▸ Task to complete
In the material below, find every line containing "uart" and copy that line.

▸ Task material

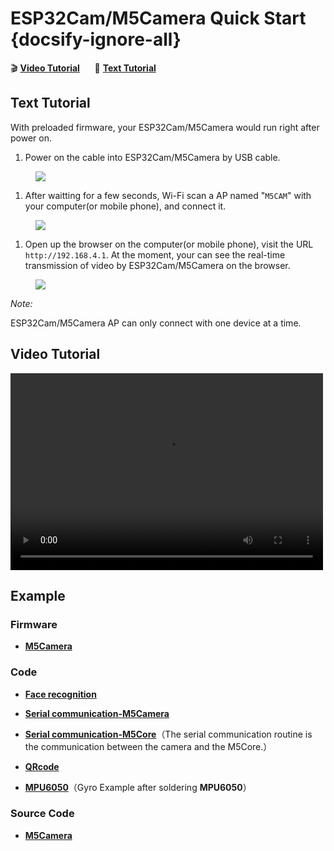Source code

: # ESP32Cam/M5Camera Quick Start {docsify-ignore-all}

:clapper: **[Video Tutorial](#Video-Tutorial)**&nbsp;&nbsp;&nbsp;&nbsp;&nbsp;&nbsp;:memo: **[Text Tutorial](#Text-Tutorial)**

## Text Tutorial

With preloaded firmware, your ESP32Cam/M5Camera would run right after power on.
1. Power on the cable into ESP32Cam/M5Camera by USB cable.

<figure>
    <img src="assets/img/getting_started_pics/get_started_with_unit/ESP32CAM_Terminal.webp">
</figure>


1. After waitting for a few seconds,  Wi-Fi scan a AP named "`M5CAM`" with your computer(or mobile phone), and connect it. 

<figure>
    <img src="assets/img/getting_started_pics/get_started_with_unit/ESP32CAM_M5CAM.webp">
</figure>


1.  Open up the browser on the computer(or mobile phone), visit the URL `http://192.168.4.1`. At the moment, your can see the real-time transmission of video by ESP32Cam/M5Camera on the browser.

<figure>
    <img src="assets/img/getting_started_pics/get_started_with_unit/ESP32CAM_Browser.webp">
</figure>


*Note:*

ESP32Cam/M5Camera AP can only connect with one device at a time.

## Video Tutorial

<video width="500" height="315" controls>
    <source src="https://m5stack.oss-cn-shenzhen.aliyuncs.com/video/LukeVideo/M5stack%20ESP32cam%20VS%20M5Camera%20(PSram)%20%20%20Setup.mp4" type="video/mp4">
</video>

## Example

### Firmware

- **[M5Camera](https://github.com/m5stack/M5Stack-Camera/tree/master/wifi/wifi_ap/firmware/M5Camera)**


### Code

 - **[Face recognition](https://github.com/m5stack/M5Stack-Camera/tree/master/face_recognize/firmware/M5Camera)**
 
 - **[Serial communication-M5Camera](https://github.com/m5stack/M5Stack-Camera/tree/master/uart/firmware/M5Camera)**

 - **[Serial communication-M5Core](https://github.com/m5stack/M5Stack-Camera/tree/master/uart/arduino)**（The serial communication routine is the communication between the camera and the M5Core.）

 - **[QRcode](https://github.com/m5stack/M5Stack-Camera/tree/master/qr)**

 - **[MPU6050](https://github.com/m5stack/M5Stack-Camera/tree/master/mpu6050/firmware/M5Camera)**（Gyro Example after soldering **MPU6050**）
 
### Source Code
 - **[M5Camera](https://github.com/m5stack/M5Stack-Camera)**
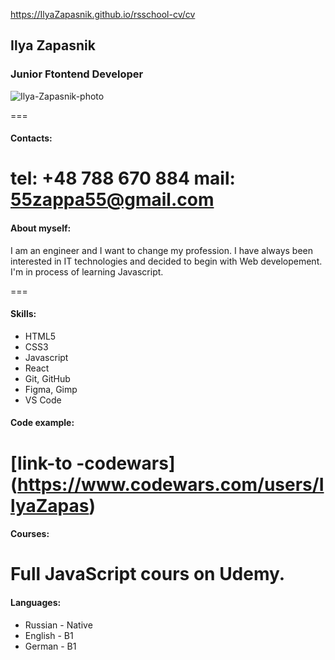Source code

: https://IlyaZapasnik.github.io/rsschool-cv/cv

## Ilya Zapasnik
### Junior Ftontend Developer
![Ilya-Zapasnik-photo](/rsschool-cv/img/photo.jpg)

===
#### Contacts:
tel: +48 788 670 884
mail: 55zappa55@gmail.com
===
#### About myself:
<p>I am an engineer and I want to change my profession. I have always been interested in IT technologies and decided to begin with Web developement. I'm in process of learning Javascript.</p>

===

#### Skills:
* HTML5
* CSS3
* Javascript
* React
* Git, GitHub
* Figma, Gimp
* VS Code

#### Code example:
[link-to -codewars] (https://www.codewars.com/users/IlyaZapas)
===

#### Courses:

Full JavaScript cours on Udemy.
===

#### Languages:

* Russian - Native
* English - B1
* German - B1


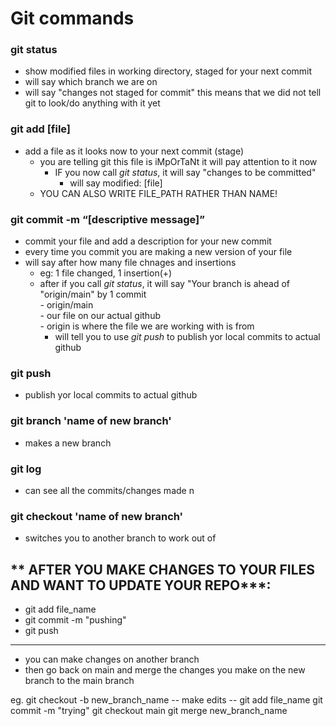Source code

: # Git commands

### git status <br>
- show modified files in working directory, staged for your next commit <br>
- will say which branch we are on <br>
- will say "changes not staged for commit" this means that we did not tell git to look/do anything with it yet <br>

### git add [file]<br>
- add a file as it looks now to your next commit (stage)<br>
    - you are telling git this file is iMpOrTaNt it will pay attention to it now <br>
      - IF you now call *git status*, it will say "changes to be committed" <br>
        - will say modified:   [file] <br>
    - YOU CAN ALSO WRITE FILE_PATH RATHER THAN NAME! <br>

### git commit -m “[descriptive message]” <br>
- commit your file and add a description for your new commit  <br>
- every time you commit you are making a new version of your file <br>
-  will say after how many file chnages and insertions <br>
    - eg: 1 file changed, 1 insertion(+) <br>
    -  after if you call *git status*, it will say "Your branch is ahead  of "origin/main" by 1 commit <br>
            - origin/main <br>
                - our file on our actual github <br>
                - origin is where the file we are working with is from <br>
        - will tell you to use *git push* to publish yor local commits to actual github <br>

### git push <br>
-  publish yor local commits to actual github <br>

### git branch 'name of new branch' <br>
- makes a new branch <br>

### git log <br>
- can see all the commits/changes made n<br>

### git checkout 'name of new branch' <br>
- switches you to another branch to work out of <br>

## ** AFTER YOU MAKE CHANGES TO YOUR FILES AND WANT TO UPDATE YOUR REPO***: <br>
- git add file_name<br>
- git commit -m "pushing"<br>
- git push<br>

***
- you can make changes on another branch
- then go back on main and merge the changes you make on the new branch to the main branch

eg.
git checkout -b new_branch_name
-- make edits --
git add file_name
git commit -m "trying"
git checkout main
git merge new_branch_name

▸ Exercise solution
 - **[Serial communication-M5Camera](https://github.com/m5stack/M5Stack-Camera/tree/master/uart/firmware/M5Camera)**
 - **[Serial communication-M5Core](https://github.com/m5stack/M5Stack-Camera/tree/master/uart/arduino)**（The serial communication routine is the communication between the camera and the M5Core.）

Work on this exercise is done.